Я вернулся к первым страницам текста и начал читать его заново. Теперь я легко вспоминал, что происходило в моей белой комнате Эдвинова коттеджа, и все, что было до этого. Вспоминая, я чувствовал себя все увереннее, все теснее воссоединялся со своим настоящим прошлым, а потом на мгновение отвлекся, и мне стало страшно — страшно, что я едва себя не потерял.
На маленький белый коттедж, на утопавшую в садах клинику упала тишина. Волны моего осознания разбегались во все стороны, захватывали Коллаго-Таун, остальную часть острова, Срединное море со всеми его бессчетными островами, докатывались до Джетры. Только где это все?
Я дочитал до конца, до неоконченного эпизода, когда мы с Грацией поссорились на углу, рядом со станцией метро «Бейкер-стрит», а потом собрал рассыпавшиеся листы и сложил их в аккуратную стопку. Затем я достал из-под кровати свой саквояж и уложил рукопись на самое его дно. Тихо, чтобы не проснулась Сери, я собрал свою одежду и прочее имущество, проверил бумажник с деньгами и шагнул к двери.
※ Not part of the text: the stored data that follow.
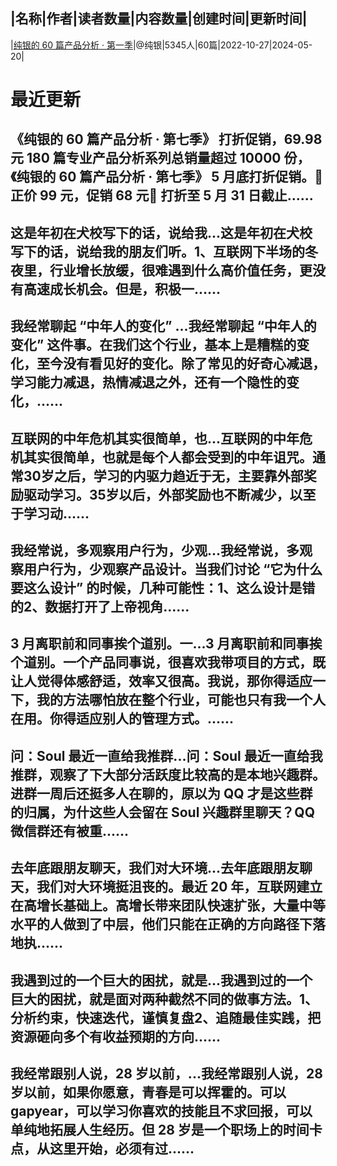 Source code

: |名称|作者|读者数量|内容数量|创建时间|更新时间|
---
|[纯银的 60 篇产品分析 · 第一季](https://xiaobot.net/p/pmdogs1?refer=0b133df9-27dc-423b-8101-639049001c13)|@纯银|5345人|60篇|2022-10-27|2024-05-20|

# 最近更新
## 《纯银的 60 篇产品分析 · 第七季》 打折促销，69.98 元 180 篇专业产品分析系列总销量超过 10000 份，《纯银的 60 篇产品分析 · 第七季》 5 月底打折促销。🎉 正价 99 元，促销 68 元🎉 打折至 5 月 31 日截止......
## 这是年初在犬校写下的话，说给我...这是年初在犬校写下的话，说给我的朋友们听。1、互联网下半场的冬夜里，行业增长放缓，很难遇到什么高价值任务，更没有高速成长机会。但是，积极一......
## 我经常聊起 “中年人的变化” ...我经常聊起 “中年人的变化” 这件事。在我们这个行业，基本上是糟糕的变化，至今没有看见好的变化。除了常见的好奇心减退，学习能力减退，热情减退之外，还有一个隐性的变化，......
## 互联网的中年危机其实很简单，也...互联网的中年危机其实很简单，也就是每个人都会受到的中年诅咒。通常30岁之后，学习的内驱力趋近于无，主要靠外部奖励驱动学习。35岁以后，外部奖励也不断减少，以至于学习动......
## 我经常说，多观察用户行为，少观...我经常说，多观察用户行为，少观察产品设计。当我们讨论 “它为什么要这么设计” 的时候，几种可能性：1、这么设计是错的2、数据打开了上帝视角......
## 3 月离职前和同事挨个道别。一...3 月离职前和同事挨个道别。一个产品同事说，很喜欢我带项目的方式，既让人觉得体感舒适，效率又很高。我说，那你得适应一下，我的方法哪怕放在整个行业，可能也只有我一个人在用。你得适应别人的管理方式。......
## 问：Soul 最近一直给我推群...问：Soul 最近一直给我推群，观察了下大部分活跃度比较高的是本地兴趣群。进群一周后还挺多人在聊的，原以为 QQ 才是这些群的归属，为什这些人会留在 Soul 兴趣群里聊天？QQ 微信群还有被重......
## 去年底跟朋友聊天，我们对大环境...去年底跟朋友聊天，我们对大环境挺沮丧的。最近 20 年，互联网建立在高增长基础上。高增长带来团队快速扩张，大量中等水平的人做到了中层，他们只能在正确的方向路径下落地执......
## 我遇到过的一个巨大的困扰，就是...我遇到过的一个巨大的困扰，就是面对两种截然不同的做事方法。1、分析约束，快速迭代，谨慎复盘2、追随最佳实践，把资源砸向多个有收益预期的方向......
## 我经常跟别人说，28 岁以前，...我经常跟别人说，28 岁以前，如果你愿意，青春是可以挥霍的。可以 gapyear，可以学习你喜欢的技能且不求回报，可以单纯地拓展人生经历。但 28 岁是一个职场上的时间卡点，从这里开始，必须有过......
И оглянулся на Сери. Она спала как ребенок, на животе, лицом к стенке. Мне хотелось поцеловать ее, погладить по заспанной щеке и по спине, но я боялся. Проснувшись, она увидит, что я ухожу, и будет меня останавливать. Я смотрел на нее две или три безмолвные минуты, пытаясь понять, кто она такая внутри в действительности, и зная, что вижу ее в последний раз.
Дверь открылась бесшумно, снаружи была тьма и теплый, пропитанный запахом моря ветер. Я на цыпочках вернулся к кровати, но задел при этом ногой какой-то мелкий предмет, валявшийся на полу рядом с тумбочкой Сери, и он звякнул о железную ножку кровати. Сери пошевелилась, но тут же снова затихла. Я поднял с пола звякнувший предмет, это была маленькая шестиугольная бутылочка из темно-зеленого стекла. Пробка отсутствовала, этикетка была соскоблена, но я мгновенно, по какому-то наитию догадался, что было прежде в этой бутылочке, и почему Сери ее купила. Я понюхал горлышко и почувствовал запах камфары.